_ABOUT THIS TASK:_ Repeat the data in full. Every line must match.

■ ■ ■ ■ ■ ■ ■

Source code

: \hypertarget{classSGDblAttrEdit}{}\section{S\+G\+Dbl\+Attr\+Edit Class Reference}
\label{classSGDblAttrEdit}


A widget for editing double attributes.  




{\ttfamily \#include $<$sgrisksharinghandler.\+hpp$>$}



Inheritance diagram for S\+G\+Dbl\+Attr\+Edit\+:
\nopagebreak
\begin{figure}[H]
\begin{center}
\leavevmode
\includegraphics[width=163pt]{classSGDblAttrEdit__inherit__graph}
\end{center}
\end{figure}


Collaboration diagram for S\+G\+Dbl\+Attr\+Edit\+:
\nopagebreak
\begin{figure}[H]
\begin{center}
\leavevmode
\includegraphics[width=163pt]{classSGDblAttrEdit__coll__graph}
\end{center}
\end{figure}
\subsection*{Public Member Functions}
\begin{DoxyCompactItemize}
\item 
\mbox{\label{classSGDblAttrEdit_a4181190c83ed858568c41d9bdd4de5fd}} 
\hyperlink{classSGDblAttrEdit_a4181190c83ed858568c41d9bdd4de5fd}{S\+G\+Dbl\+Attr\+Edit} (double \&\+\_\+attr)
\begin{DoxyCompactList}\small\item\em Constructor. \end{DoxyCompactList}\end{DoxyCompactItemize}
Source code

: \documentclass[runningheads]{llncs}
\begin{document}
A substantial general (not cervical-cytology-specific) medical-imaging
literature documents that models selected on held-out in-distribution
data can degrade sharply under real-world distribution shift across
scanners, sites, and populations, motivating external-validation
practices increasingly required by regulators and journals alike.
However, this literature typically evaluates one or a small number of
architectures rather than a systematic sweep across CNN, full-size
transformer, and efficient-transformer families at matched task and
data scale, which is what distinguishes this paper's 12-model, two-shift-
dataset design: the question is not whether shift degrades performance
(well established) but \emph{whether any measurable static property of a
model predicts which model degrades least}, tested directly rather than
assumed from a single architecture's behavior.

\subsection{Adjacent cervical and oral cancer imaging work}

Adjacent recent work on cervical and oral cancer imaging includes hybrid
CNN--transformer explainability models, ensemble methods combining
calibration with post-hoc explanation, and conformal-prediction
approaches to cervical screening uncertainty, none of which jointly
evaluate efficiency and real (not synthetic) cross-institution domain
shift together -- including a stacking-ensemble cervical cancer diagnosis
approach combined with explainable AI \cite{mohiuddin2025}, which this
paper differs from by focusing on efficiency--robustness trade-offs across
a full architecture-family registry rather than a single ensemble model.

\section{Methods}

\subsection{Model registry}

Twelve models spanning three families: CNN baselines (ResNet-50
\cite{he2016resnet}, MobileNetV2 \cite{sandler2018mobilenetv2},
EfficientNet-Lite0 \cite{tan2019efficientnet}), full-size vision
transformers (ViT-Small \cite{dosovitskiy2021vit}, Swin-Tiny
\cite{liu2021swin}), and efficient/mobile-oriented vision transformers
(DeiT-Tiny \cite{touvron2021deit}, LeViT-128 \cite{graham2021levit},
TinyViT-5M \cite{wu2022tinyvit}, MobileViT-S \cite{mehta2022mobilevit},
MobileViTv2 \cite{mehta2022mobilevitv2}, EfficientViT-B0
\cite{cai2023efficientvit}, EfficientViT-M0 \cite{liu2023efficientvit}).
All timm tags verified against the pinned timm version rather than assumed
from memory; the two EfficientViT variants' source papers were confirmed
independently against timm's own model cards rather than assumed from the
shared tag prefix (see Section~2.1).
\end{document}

■ ■ ■ ■ ■ ■ ■

_TASK ANSWER:_
Source code

: \hypertarget{classSGDblAttrEdit}{}\section{S\+G\+Dbl\+Attr\+Edit Class Reference}
\label{classSGDblAttrEdit}


A widget for editing double attributes.  




{\ttfamily \#include $<$sgrisksharinghandler.\+hpp$>$}



Inheritance diagram for S\+G\+Dbl\+Attr\+Edit\+:
\nopagebreak
\begin{figure}[H]
\begin{center}
\leavevmode
\includegraphics[width=163pt]{classSGDblAttrEdit__inherit__graph}
\end{center}
\end{figure}


Collaboration diagram for S\+G\+Dbl\+Attr\+Edit\+:
\nopagebreak
\begin{figure}[H]
\begin{center}
\leavevmode
\includegraphics[width=163pt]{classSGDblAttrEdit__coll__graph}
\end{center}
\end{figure}
\subsection*{Public Member Functions}
\begin{DoxyCompactItemize}
\item 
\mbox{\label{classSGDblAttrEdit_a4181190c83ed858568c41d9bdd4de5fd}} 
\hyperlink{classSGDblAttrEdit_a4181190c83ed858568c41d9bdd4de5fd}{S\+G\+Dbl\+Attr\+Edit} (double \&\+\_\+attr)
\begin{DoxyCompactList}\small\item\em Constructor. \end{DoxyCompactList}\end{DoxyCompactItemize}
Source code

: \documentclass[runningheads]{llncs}
\begin{document}
A substantial general (not cervical-cytology-specific) medical-imaging
literature documents that models selected on held-out in-distribution
data can degrade sharply under real-world distribution shift across
scanners, sites, and populations, motivating external-validation
practices increasingly required by regulators and journals alike.
However, this literature typically evaluates one or a small number of
architectures rather than a systematic sweep across CNN, full-size
transformer, and efficient-transformer families at matched task and
data scale, which is what distinguishes this paper's 12-model, two-shift-
dataset design: the question is not whether shift degrades performance
(well established) but \emph{whether any measurable static property of a
model predicts which model degrades least}, tested directly rather than
assumed from a single architecture's behavior.

\subsection{Adjacent cervical and oral cancer imaging work}

Adjacent recent work on cervical and oral cancer imaging includes hybrid
CNN--transformer explainability models, ensemble methods combining
calibration with post-hoc explanation, and conformal-prediction
approaches to cervical screening uncertainty, none of which jointly
evaluate efficiency and real (not synthetic) cross-institution domain
shift together -- including a stacking-ensemble cervical cancer diagnosis
approach combined with explainable AI \cite{mohiuddin2025}, which this
paper differs from by focusing on efficiency--robustness trade-offs across
a full architecture-family registry rather than a single ensemble model.

\section{Methods}

\subsection{Model registry}

Twelve models spanning three families: CNN baselines (ResNet-50
\cite{he2016resnet}, MobileNetV2 \cite{sandler2018mobilenetv2},
EfficientNet-Lite0 \cite{tan2019efficientnet}), full-size vision
transformers (ViT-Small \cite{dosovitskiy2021vit}, Swin-Tiny
\cite{liu2021swin}), and efficient/mobile-oriented vision transformers
(DeiT-Tiny \cite{touvron2021deit}, LeViT-128 \cite{graham2021levit},
TinyViT-5M \cite{wu2022tinyvit}, MobileViT-S \cite{mehta2022mobilevit},
MobileViTv2 \cite{mehta2022mobilevitv2}, EfficientViT-B0
\cite{cai2023efficientvit}, EfficientViT-M0 \cite{liu2023efficientvit}).
All timm tags verified against the pinned timm version rather than assumed
from memory; the two EfficientViT variants' source papers were confirmed
independently against timm's own model cards rather than assumed from the
shared tag prefix (see Section~2.1).
\end{document}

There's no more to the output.